WTMZ-FM
- McClellanville, South Carolina; United States;
- Broadcast area: Charleston, South Carolina
- Frequency: 98.9 MHz
- Branding: ESPN 98.9 FM

Programming
- Format: Sports
- Affiliations: ESPN Radio

Ownership
- Owner: Guilford Kirkman, Jr.; (Kirkman Broadcasting, Inc.);

History
- First air date: June 14, 1991; 34 years ago (as WZJQ)
- Former call signs: WZJQ (1991–1994) WWSS (1994) WWBZ (1994–2004) WAZS-FM (2004–2009) WWIK (2009–2020)

Technical information
- Licensing authority: FCC
- Facility ID: 24201
- Class: C2
- ERP: 50,000 watts
- HAAT: 150 meters
- Transmitter coordinates: 33°11′15.00″N 79°33′31.00″W﻿ / ﻿33.1875000°N 79.5586111°W

Links
- Public license information: Public file; LMS;
- Webcast: Listen live
- Website: charlestonsportsradio.com

= WTMZ-FM =

WTMZ-FM (98.9 FM), known as "ESPN 98.9 FM – Charleston Sports Radio", is a radio station broadcasting a syndicated sports format. Licensed to McClellanville, South Carolina, and serving the Charleston and Myrtle Beach areas, the station is currently owned by Guilford Kirkman, Jr., through licensee Kirkman Broadcasting, Inc.
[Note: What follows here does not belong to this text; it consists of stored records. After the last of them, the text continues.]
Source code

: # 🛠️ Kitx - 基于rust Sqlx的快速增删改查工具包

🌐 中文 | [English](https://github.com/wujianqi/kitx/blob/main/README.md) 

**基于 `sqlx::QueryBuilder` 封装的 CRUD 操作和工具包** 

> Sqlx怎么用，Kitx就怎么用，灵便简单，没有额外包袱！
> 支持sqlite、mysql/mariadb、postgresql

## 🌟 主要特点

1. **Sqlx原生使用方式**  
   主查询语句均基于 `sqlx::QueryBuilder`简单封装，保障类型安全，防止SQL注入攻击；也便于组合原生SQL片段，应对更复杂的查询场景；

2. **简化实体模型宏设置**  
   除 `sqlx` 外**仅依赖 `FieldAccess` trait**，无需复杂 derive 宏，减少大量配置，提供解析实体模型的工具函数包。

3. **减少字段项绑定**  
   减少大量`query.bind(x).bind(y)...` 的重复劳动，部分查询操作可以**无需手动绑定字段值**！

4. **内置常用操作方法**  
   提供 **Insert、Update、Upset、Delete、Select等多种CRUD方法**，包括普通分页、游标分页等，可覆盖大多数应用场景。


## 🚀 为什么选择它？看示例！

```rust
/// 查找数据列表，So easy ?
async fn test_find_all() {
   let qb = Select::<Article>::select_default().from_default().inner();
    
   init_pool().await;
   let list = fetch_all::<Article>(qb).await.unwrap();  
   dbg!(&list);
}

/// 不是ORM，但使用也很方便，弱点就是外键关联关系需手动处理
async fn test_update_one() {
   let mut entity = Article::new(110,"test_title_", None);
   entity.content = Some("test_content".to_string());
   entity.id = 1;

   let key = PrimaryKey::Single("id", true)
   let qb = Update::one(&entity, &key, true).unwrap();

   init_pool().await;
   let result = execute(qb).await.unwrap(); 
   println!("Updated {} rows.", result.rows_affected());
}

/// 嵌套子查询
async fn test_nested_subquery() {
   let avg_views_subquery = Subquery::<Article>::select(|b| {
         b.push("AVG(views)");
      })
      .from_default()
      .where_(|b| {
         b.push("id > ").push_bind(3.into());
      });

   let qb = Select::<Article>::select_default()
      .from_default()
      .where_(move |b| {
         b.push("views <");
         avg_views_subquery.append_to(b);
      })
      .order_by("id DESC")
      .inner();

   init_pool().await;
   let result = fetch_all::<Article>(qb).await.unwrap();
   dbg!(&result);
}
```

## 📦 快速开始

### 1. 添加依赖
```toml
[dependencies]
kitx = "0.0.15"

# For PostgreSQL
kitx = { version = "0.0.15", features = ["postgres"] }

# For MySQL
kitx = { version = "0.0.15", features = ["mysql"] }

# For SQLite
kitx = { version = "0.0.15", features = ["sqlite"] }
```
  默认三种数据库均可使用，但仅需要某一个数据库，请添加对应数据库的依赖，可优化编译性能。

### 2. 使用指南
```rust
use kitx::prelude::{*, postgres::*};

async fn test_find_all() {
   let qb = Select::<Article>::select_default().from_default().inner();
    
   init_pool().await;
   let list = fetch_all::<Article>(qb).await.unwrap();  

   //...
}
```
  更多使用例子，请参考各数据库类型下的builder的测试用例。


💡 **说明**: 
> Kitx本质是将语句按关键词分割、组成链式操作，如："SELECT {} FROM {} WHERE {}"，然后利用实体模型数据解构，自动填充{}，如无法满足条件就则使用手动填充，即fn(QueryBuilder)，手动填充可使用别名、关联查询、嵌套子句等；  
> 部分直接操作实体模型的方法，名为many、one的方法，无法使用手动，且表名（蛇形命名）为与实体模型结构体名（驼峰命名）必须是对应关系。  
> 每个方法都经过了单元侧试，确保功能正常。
The station's studios are located in the West Ashley portion of Charleston and the transmitter site is in Awendaw.

==History==
98.9 was originally WZJQ, and signed on June 14, 1991 and later as WWSS. In November 1994, the station changed to WWBZ and aired a syndicated beach music format as "The Breeze" while part of an LMA with WHBZ.

On September 15, 2000, Jabar Communications switched WWBZ to Hot 98.9, "Charleston's home for hip-hop and R&B." Vice-president of programming George Cook, known as George Hamilton, said the target audience would be 18–34 females, compared to 25–54 for his former station WWWZ "Z-93". At night, the Hot 98.9 leaned younger. Cook also did afternoons as Big G.O., and Doug Banks aired in the mornings.

WWBZ later switched to the rhythmic CHR format. In December 2004, the station became WAZS-FM, and switched to a Regional Mexican format.

In August 2009, the station switched to WWIK ("98.9 Chick FM"), with an adult contemporary format targeted at women. The station was anchored by its morning program, "Moms In The Morning." The Regional Mexican format is still heard on WZJY and WAZS.

On April 18, 2011, WWIK changed its format to classic hits, branded as "Fun FM".

In March 2013, WWIK changed its format and identity to ESPN 98.9 FM – Charleston Sports Radio. The format was simulcast on WTMZ until August 17, 2020.

On February 27, 2020, the station changed its call sign to WTMZ-FM.